NOTES.md

Approach

Input

• The code takes an integer input n from the user.

Initialization

• It initializes a variable given_num with the value of n. This variable is used to store the original value of n because n will be modified during the process.

check_palindrome Function

• The check_palindrome function is defined to determine whether a number is a palindrome.
• It initializes a variable rev_num to 0. This variable will be used to store the reverse of n.

Reversing n

• The code enters a while loop that continues as long as n is greater than 0.
• In each iteration of the loop:
  • It calculates the last digit of n using the modulo operation (n % 10) and stores it in the last_digit variable.
  • It updates n by removing the last digit using integer division (n //= 10).
  • It updates rev_num by appending the last_digit to the right of the current rev_num. This is done by multiplying rev_num by 10 and adding last_digit to it (rev_num = (rev_num * 10) + last_digit).
  • This process effectively reverses the digits of n and stores the result in rev_num.

Checking for Palindrome

• After the loop completes, rev_num contains the reversed value of the original number n.
• It then checks whether rev_num is equal to the given_num (the original number) using the equality operator (rev_num == given_num).
• The result of this comparison is a Boolean value (True if n is a palindrome, False otherwise).
• To match the expected output format mentioned in the problem statement, the Boolean value is first converted to a string using str(), and then it is converted to lowercase using .lower().

Printing the Result

• Finally, the code prints the result of the check_palindrome function, which will be either "true" (if n is a palindrome) or "false" (if n is not a palindrome).

Time Complexity Analysis

The provided code is designed to check whether an input integer n is a palindrome by reversing its digits. Let's analyze its time complexity:

1. Input: The code starts by taking an integer input n from the user, which is a constant-time operation and does not affect the overall time complexity.

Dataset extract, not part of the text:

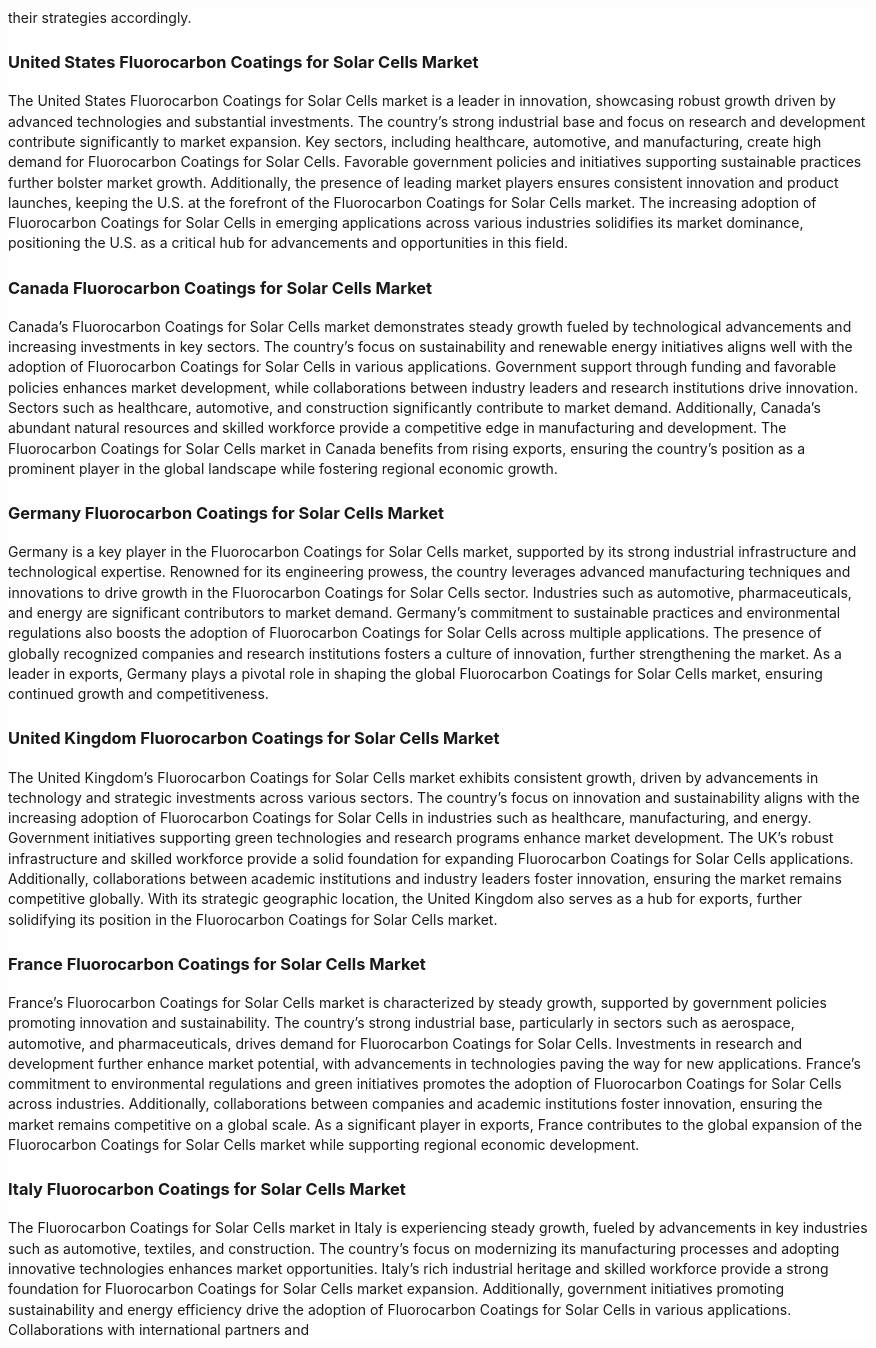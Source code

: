 their strategies accordingly.</p><h3>United States Fluorocarbon Coatings for Solar Cells Market</h3><p>The United States Fluorocarbon Coatings for Solar Cells market is a leader in innovation, showcasing robust growth driven by advanced technologies and substantial investments. The country&rsquo;s strong industrial base and focus on research and development contribute significantly to market expansion. Key sectors, including healthcare, automotive, and manufacturing, create high demand for Fluorocarbon Coatings for Solar Cells. Favorable government policies and initiatives supporting sustainable practices further bolster market growth. Additionally, the presence of leading market players ensures consistent innovation and product launches, keeping the U.S. at the forefront of the Fluorocarbon Coatings for Solar Cells market. The increasing adoption of Fluorocarbon Coatings for Solar Cells in emerging applications across various industries solidifies its market dominance, positioning the U.S. as a critical hub for advancements and opportunities in this field.</p><h3>Canada Fluorocarbon Coatings for Solar Cells Market</h3><p>Canada&rsquo;s Fluorocarbon Coatings for Solar Cells market demonstrates steady growth fueled by technological advancements and increasing investments in key sectors. The country&rsquo;s focus on sustainability and renewable energy initiatives aligns well with the adoption of Fluorocarbon Coatings for Solar Cells in various applications. Government support through funding and favorable policies enhances market development, while collaborations between industry leaders and research institutions drive innovation. Sectors such as healthcare, automotive, and construction significantly contribute to market demand. Additionally, Canada&rsquo;s abundant natural resources and skilled workforce provide a competitive edge in manufacturing and development. The Fluorocarbon Coatings for Solar Cells market in Canada benefits from rising exports, ensuring the country&rsquo;s position as a prominent player in the global landscape while fostering regional economic growth.</p><h3>Germany Fluorocarbon Coatings for Solar Cells Market</h3><p>Germany is a key player in the Fluorocarbon Coatings for Solar Cells market, supported by its strong industrial infrastructure and technological expertise. Renowned for its engineering prowess, the country leverages advanced manufacturing techniques and innovations to drive growth in the Fluorocarbon Coatings for Solar Cells sector. Industries such as automotive, pharmaceuticals, and energy are significant contributors to market demand. Germany&rsquo;s commitment to sustainable practices and environmental regulations also boosts the adoption of Fluorocarbon Coatings for Solar Cells across multiple applications. The presence of globally recognized companies and research institutions fosters a culture of innovation, further strengthening the market. As a leader in exports, Germany plays a pivotal role in shaping the global Fluorocarbon Coatings for Solar Cells market, ensuring continued growth and competitiveness.</p><h3>United Kingdom Fluorocarbon Coatings for Solar Cells Market</h3><p>The United Kingdom&rsquo;s Fluorocarbon Coatings for Solar Cells market exhibits consistent growth, driven by advancements in technology and strategic investments across various sectors. The country&rsquo;s focus on innovation and sustainability aligns with the increasing adoption of Fluorocarbon Coatings for Solar Cells in industries such as healthcare, manufacturing, and energy. Government initiatives supporting green technologies and research programs enhance market development. The UK&rsquo;s robust infrastructure and skilled workforce provide a solid foundation for expanding Fluorocarbon Coatings for Solar Cells applications. Additionally, collaborations between academic institutions and industry leaders foster innovation, ensuring the market remains competitive globally. With its strategic geographic location, the United Kingdom also serves as a hub for exports, further solidifying its position in the Fluorocarbon Coatings for Solar Cells market.</p><h3>France Fluorocarbon Coatings for Solar Cells Market</h3><p>France&rsquo;s Fluorocarbon Coatings for Solar Cells market is characterized by steady growth, supported by government policies promoting innovation and sustainability. The country&rsquo;s strong industrial base, particularly in sectors such as aerospace, automotive, and pharmaceuticals, drives demand for Fluorocarbon Coatings for Solar Cells. Investments in research and development further enhance market potential, with advancements in technologies paving the way for new applications. France&rsquo;s commitment to environmental regulations and green initiatives promotes the adoption of Fluorocarbon Coatings for Solar Cells across industries. Additionally, collaborations between companies and academic institutions foster innovation, ensuring the market remains competitive on a global scale. As a significant player in exports, France contributes to the global expansion of the Fluorocarbon Coatings for Solar Cells market while supporting regional economic development.</p><h3>Italy Fluorocarbon Coatings for Solar Cells Market</h3><p>The Fluorocarbon Coatings for Solar Cells market in Italy is experiencing steady growth, fueled by advancements in key industries such as automotive, textiles, and construction. The country&rsquo;s focus on modernizing its manufacturing processes and adopting innovative technologies enhances market opportunities. Italy&rsquo;s rich industrial heritage and skilled workforce provide a strong foundation for Fluorocarbon Coatings for Solar Cells market expansion. Additionally, government initiatives promoting sustainability and energy efficiency drive the adoption of Fluorocarbon Coatings for Solar Cells in various applications. Collaborations with international partners and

2. check_palindrome Function:

   • The check_palindrome function contains a while loop for reversing the digits of the input integer n.
   • In each iteration of the loop, the following operations are performed:
     • Calculation of the last digit of n using the modulo operation (n % 10).
     • Integer division to remove the last digit from n (n //= 10).
     • Update of rev_num by appending the last_digit to the right of the current rev_num using multiplication and addition (rev_num = (rev_num * 10) + last_digit).

3. The number of iterations in the while loop depends on the number of digits in the input integer n. For an integer with d digits, the loop will run approximately d times until n becomes zero.

4. Therefore, the time complexity of the code is proportional to the number of digits in n, which can be represented as $O(log10(n))$.

In summary, the time complexity of the given code is $O(log10(n))$, where n is the input integer. This reflects the logarithmic growth in the number of iterations as the input integer's digits increase in magnitude.

Space Complexity Analysis

1. Initialization: The code initializes a single integer variable revNum to store the reversed number. This variable does not depend on the input size n, so its space complexity is constant (O(1)).

2. Loop Variables:

   • The code uses a loop to iterate through the digits of n. Inside the loop, it creates a few temporary variables:
     • last_digit: To hold the value of the last digit extracted in each iteration. This variable is also an integer and takes constant space (O(1)).
     • The loop does not create any new data structures or allocate memory based on the input size. Instead, it uses these variables to perform operations.

Space Complexity:

The space complexity of this code is primarily determined by the constant amount of memory used for the variables revNum and last_digit, both of which are integers.

Therefore, the space complexity is O(1), indicating that the memory requirements of the algorithm do not grow with the size of the input n. The code uses a fixed amount of memory regardless of the value of n.

In summary, the space complexity of this code is constant, denoted as O(1).